* [Aim of the exercise] Find and copy each line of the data that includes "done".

* [Material provided]
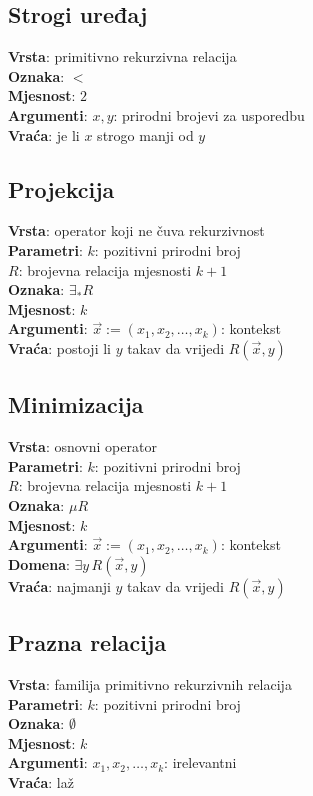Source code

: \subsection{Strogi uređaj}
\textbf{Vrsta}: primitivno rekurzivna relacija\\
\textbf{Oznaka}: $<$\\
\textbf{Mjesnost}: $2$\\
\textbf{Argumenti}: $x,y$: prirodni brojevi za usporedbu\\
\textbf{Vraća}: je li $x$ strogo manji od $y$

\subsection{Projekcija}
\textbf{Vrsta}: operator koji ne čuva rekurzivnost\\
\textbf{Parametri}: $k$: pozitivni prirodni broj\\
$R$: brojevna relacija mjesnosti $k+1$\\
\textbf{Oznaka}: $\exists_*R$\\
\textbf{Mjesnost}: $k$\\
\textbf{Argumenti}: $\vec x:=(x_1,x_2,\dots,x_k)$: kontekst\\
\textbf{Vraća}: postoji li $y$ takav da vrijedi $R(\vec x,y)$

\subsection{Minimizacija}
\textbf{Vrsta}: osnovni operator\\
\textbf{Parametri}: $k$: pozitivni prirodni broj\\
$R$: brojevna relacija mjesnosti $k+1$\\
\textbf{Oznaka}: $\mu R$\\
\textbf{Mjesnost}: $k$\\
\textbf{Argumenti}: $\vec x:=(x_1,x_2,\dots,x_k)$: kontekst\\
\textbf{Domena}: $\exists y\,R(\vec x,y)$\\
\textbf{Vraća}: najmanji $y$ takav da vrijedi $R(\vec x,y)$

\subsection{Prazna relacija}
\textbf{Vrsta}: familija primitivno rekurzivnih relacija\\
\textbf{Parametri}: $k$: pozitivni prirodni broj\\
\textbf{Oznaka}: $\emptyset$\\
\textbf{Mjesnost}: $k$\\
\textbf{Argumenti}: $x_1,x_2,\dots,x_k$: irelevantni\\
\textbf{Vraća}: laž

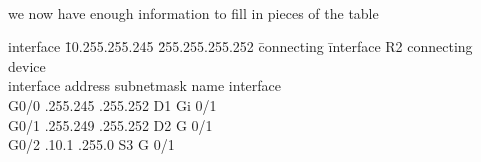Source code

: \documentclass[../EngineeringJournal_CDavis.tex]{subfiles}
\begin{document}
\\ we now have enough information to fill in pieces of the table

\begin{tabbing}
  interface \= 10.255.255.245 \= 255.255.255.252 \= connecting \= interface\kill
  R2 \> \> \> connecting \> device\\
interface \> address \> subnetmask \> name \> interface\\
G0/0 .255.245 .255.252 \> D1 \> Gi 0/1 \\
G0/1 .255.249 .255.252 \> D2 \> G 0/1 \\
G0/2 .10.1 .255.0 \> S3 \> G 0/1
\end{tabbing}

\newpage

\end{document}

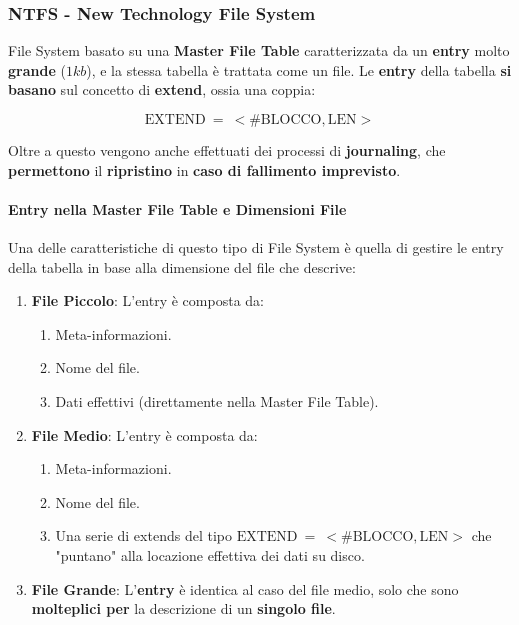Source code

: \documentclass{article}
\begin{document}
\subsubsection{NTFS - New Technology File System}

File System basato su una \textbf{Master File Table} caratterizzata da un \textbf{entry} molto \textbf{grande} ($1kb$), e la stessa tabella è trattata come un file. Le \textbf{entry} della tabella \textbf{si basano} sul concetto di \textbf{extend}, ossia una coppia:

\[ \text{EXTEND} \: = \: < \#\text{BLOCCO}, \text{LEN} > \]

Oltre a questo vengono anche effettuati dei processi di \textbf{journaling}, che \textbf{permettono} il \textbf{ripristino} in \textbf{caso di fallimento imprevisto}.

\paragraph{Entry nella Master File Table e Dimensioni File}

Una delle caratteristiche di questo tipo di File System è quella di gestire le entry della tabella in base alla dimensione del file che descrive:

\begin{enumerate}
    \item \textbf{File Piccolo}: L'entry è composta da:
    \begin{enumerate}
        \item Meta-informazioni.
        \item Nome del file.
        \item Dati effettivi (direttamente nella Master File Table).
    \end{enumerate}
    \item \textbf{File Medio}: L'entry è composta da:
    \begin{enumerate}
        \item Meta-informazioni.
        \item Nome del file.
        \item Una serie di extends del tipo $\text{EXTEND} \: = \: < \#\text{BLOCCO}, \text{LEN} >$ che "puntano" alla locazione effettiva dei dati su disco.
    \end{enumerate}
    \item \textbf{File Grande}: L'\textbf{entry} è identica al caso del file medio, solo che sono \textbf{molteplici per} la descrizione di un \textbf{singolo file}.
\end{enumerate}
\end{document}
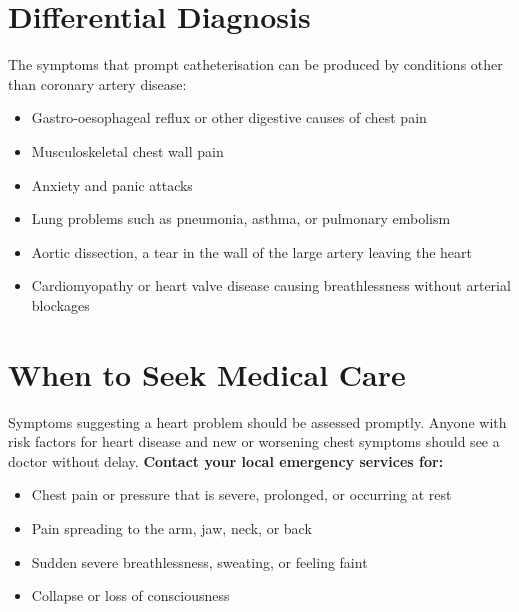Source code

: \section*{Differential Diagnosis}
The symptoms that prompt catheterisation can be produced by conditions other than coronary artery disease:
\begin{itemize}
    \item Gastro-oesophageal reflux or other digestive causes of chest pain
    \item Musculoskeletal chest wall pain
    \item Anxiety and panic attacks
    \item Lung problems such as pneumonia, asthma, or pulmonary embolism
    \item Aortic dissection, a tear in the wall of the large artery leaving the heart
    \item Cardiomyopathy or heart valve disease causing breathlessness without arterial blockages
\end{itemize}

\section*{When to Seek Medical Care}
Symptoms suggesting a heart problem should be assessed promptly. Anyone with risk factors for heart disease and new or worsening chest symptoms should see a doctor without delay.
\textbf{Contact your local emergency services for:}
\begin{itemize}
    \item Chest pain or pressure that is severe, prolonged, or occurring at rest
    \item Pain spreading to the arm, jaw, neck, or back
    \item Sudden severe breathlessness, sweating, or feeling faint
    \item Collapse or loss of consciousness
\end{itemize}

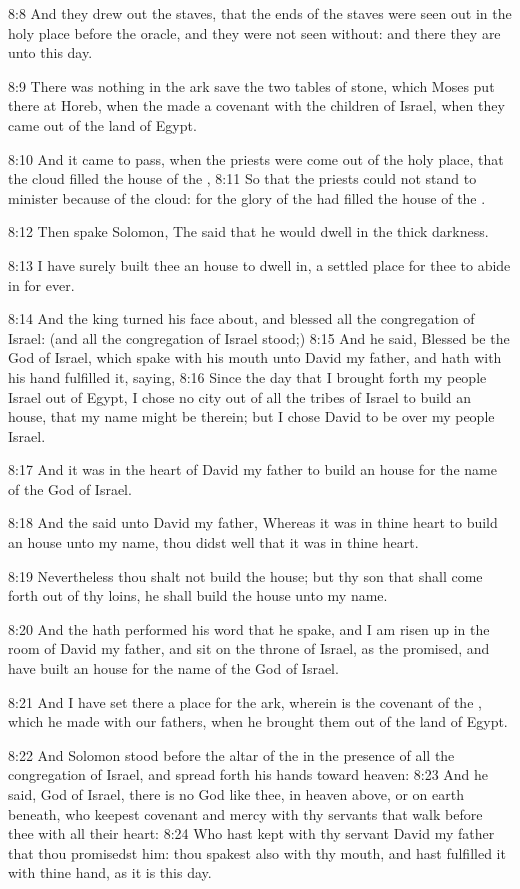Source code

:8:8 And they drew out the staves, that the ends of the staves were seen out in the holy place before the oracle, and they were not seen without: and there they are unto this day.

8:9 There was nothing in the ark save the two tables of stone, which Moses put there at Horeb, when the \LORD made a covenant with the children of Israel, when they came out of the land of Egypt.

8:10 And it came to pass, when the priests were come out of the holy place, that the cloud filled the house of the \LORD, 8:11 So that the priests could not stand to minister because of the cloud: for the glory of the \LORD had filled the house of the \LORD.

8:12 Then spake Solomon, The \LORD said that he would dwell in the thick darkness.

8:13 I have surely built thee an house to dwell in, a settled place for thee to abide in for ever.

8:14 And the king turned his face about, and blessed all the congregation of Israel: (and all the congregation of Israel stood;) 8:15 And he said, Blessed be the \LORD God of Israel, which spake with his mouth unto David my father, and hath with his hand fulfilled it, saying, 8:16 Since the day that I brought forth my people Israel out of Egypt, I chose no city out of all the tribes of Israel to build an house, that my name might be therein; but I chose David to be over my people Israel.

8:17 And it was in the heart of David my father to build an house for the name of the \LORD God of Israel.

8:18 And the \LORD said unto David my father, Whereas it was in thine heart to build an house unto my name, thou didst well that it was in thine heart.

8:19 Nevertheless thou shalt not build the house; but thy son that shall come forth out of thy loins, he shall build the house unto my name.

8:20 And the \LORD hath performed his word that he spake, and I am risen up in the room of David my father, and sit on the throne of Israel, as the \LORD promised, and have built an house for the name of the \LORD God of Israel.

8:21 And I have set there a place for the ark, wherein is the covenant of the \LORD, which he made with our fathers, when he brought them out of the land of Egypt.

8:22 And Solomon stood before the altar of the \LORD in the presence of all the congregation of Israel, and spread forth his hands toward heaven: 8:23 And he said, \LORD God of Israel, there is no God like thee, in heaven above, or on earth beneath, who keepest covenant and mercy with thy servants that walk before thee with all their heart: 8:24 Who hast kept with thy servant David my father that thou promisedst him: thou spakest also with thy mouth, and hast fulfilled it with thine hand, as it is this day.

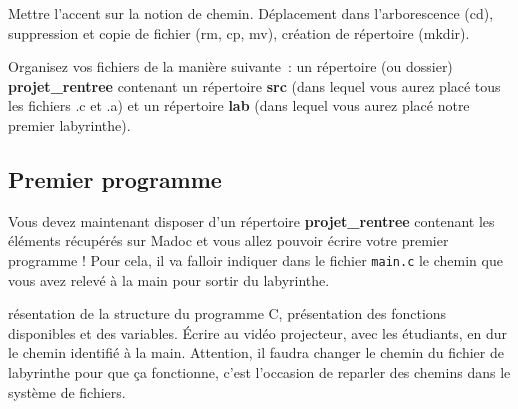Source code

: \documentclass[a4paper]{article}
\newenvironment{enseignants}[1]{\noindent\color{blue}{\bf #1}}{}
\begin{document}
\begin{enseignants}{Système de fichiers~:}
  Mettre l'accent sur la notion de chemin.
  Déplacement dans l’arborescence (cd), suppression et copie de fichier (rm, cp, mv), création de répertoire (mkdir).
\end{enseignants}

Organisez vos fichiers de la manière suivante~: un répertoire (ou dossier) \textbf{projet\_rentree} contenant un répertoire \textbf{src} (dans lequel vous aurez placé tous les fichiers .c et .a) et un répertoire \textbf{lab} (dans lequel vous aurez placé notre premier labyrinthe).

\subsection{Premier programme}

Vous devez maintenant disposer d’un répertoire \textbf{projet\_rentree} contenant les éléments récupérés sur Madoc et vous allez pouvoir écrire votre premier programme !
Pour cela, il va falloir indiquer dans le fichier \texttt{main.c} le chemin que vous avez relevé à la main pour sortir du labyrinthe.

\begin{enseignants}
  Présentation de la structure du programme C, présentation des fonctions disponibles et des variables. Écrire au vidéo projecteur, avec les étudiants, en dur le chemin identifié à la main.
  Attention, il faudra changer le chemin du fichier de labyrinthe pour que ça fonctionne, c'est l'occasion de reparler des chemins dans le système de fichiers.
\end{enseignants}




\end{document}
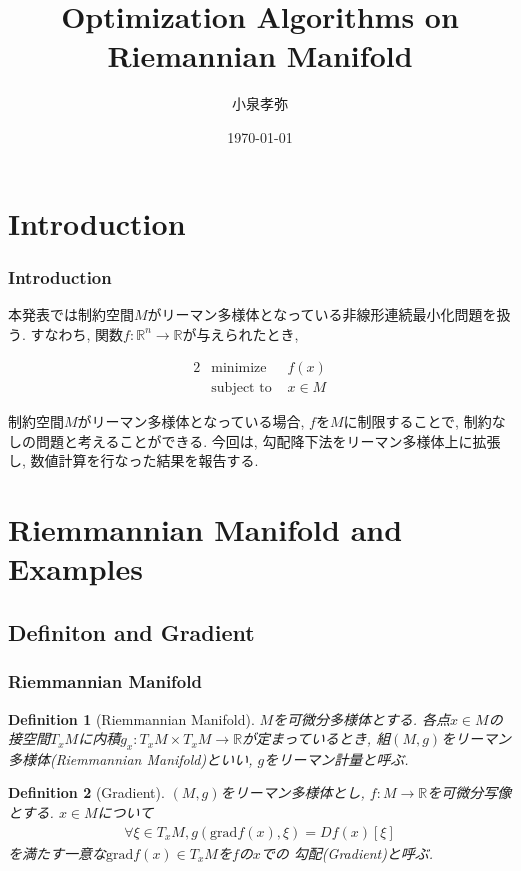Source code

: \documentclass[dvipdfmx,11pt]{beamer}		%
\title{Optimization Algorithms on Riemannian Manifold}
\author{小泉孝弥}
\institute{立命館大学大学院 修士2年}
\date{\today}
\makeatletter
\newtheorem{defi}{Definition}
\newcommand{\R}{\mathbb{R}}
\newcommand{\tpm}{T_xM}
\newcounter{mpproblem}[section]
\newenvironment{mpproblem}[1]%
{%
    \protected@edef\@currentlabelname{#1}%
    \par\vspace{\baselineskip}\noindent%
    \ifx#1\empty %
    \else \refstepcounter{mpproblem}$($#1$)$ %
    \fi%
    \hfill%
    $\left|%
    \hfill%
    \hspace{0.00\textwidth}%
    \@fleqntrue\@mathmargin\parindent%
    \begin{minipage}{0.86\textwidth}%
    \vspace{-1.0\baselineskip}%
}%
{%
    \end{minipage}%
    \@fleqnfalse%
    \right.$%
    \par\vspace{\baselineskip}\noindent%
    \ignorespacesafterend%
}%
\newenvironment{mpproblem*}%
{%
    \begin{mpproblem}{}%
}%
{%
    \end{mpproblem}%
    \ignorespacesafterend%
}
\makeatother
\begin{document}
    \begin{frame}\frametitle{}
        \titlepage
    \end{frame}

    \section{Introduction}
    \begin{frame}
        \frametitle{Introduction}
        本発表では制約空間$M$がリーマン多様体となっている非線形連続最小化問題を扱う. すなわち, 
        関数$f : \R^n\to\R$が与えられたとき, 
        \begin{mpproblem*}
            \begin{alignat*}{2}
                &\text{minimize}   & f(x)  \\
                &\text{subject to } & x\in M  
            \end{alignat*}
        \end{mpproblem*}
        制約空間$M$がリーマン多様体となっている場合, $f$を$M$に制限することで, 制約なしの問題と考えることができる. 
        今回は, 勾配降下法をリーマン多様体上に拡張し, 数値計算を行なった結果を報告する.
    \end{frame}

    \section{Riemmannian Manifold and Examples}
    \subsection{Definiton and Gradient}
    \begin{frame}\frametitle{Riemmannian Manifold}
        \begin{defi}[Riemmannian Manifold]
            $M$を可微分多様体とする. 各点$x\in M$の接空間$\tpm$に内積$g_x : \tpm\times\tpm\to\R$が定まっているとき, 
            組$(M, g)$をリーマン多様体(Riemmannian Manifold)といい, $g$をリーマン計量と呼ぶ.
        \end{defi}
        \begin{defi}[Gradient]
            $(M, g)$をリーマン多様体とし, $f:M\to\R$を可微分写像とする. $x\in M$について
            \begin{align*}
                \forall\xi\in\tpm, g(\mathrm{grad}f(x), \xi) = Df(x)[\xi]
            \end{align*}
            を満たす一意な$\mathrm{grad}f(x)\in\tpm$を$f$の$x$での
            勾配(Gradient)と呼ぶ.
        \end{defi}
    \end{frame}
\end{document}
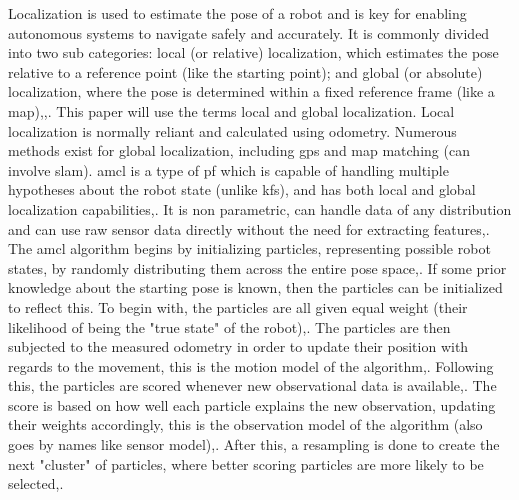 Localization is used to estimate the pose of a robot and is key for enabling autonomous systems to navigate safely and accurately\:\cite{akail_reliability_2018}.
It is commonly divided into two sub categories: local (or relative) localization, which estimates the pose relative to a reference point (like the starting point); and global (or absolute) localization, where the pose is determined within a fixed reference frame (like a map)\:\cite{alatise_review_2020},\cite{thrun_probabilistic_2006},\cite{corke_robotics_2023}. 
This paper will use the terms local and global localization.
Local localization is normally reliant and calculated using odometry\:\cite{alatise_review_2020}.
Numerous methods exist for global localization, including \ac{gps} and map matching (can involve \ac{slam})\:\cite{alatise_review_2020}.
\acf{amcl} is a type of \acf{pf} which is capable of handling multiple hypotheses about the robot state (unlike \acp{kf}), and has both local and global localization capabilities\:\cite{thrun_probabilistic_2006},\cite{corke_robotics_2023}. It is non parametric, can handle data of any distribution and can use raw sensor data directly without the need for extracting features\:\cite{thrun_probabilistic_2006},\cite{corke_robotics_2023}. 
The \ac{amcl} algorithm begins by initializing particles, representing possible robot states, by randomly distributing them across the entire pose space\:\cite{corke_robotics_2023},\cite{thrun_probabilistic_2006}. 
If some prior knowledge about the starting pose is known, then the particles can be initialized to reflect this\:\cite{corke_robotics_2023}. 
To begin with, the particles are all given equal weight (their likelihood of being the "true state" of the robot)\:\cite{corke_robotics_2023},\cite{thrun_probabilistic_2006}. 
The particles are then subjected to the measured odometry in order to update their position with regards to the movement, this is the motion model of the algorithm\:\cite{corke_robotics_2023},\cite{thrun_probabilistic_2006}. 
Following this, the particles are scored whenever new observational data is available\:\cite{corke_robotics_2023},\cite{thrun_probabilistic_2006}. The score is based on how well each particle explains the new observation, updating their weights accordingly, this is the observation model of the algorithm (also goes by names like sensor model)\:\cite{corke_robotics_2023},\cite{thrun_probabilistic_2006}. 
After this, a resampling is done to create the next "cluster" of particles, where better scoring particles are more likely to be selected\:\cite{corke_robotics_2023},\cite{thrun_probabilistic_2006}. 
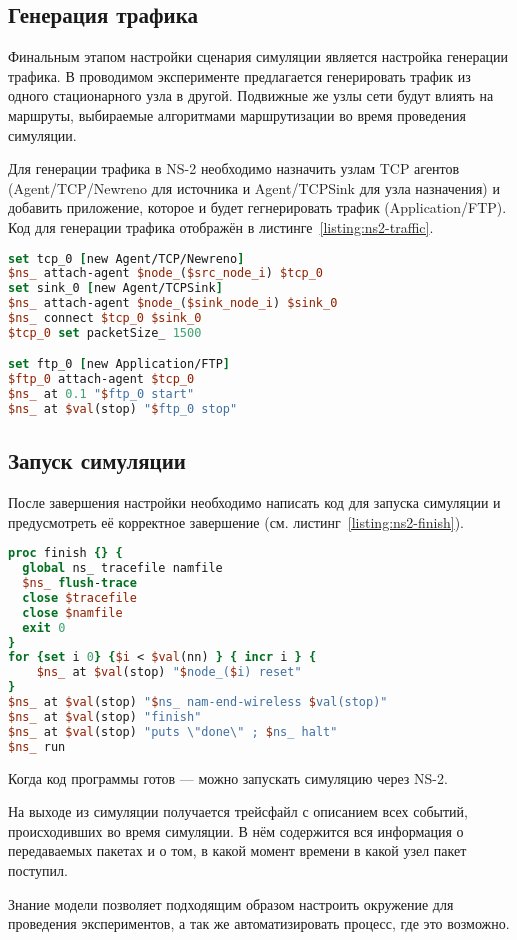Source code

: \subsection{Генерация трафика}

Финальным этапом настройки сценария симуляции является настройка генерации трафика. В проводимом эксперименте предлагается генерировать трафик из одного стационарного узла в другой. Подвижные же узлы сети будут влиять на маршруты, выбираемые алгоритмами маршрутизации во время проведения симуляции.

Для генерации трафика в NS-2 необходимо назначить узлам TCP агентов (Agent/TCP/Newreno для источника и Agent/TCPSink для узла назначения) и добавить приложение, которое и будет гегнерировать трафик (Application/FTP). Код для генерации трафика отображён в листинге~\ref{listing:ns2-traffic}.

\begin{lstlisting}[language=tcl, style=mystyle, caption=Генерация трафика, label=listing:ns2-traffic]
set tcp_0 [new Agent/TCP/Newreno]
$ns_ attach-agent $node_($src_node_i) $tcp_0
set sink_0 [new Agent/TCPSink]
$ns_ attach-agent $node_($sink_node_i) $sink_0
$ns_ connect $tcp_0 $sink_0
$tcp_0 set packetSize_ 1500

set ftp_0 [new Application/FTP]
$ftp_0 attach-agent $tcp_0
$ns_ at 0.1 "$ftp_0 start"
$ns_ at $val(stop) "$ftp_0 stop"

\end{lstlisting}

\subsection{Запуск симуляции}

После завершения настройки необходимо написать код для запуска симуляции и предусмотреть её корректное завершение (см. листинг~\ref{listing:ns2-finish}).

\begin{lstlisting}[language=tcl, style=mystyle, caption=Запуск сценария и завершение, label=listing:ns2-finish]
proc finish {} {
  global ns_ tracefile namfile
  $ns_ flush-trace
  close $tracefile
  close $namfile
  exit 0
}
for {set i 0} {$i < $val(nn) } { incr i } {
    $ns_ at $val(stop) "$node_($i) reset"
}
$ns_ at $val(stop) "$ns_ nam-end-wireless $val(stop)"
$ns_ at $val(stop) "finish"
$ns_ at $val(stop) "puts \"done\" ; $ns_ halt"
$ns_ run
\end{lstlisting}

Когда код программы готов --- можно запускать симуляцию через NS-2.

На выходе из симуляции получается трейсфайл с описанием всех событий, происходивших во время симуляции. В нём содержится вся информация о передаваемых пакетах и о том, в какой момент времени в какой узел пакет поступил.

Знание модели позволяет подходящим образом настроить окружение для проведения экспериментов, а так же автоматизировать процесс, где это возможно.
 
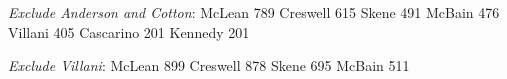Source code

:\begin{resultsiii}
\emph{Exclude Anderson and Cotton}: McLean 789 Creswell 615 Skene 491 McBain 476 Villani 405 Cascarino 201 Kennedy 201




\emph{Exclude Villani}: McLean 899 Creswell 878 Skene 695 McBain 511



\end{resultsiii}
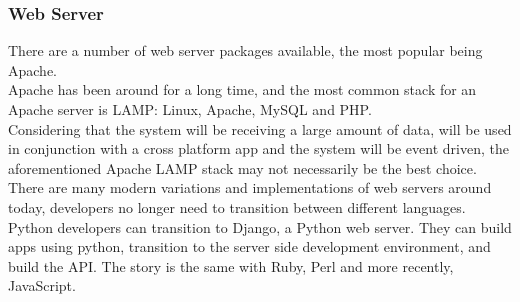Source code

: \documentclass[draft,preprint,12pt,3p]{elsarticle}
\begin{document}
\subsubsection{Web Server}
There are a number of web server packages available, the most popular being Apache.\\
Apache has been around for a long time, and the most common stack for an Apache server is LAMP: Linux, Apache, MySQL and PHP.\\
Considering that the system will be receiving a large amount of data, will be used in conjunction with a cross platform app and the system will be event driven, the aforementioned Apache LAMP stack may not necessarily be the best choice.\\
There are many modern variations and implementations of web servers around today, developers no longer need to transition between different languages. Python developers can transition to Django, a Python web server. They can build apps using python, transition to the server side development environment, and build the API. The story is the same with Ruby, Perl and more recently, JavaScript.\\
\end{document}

* [Answer for the task]
After this, a resampling is done to create the next "cluster" of particles, where better scoring particles are more likely to be selected\:\cite{corke_robotics_2023},\cite{thrun_probabilistic_2006}. 
$ns_ at $val(stop) "puts \"done\" ; $ns_ halt"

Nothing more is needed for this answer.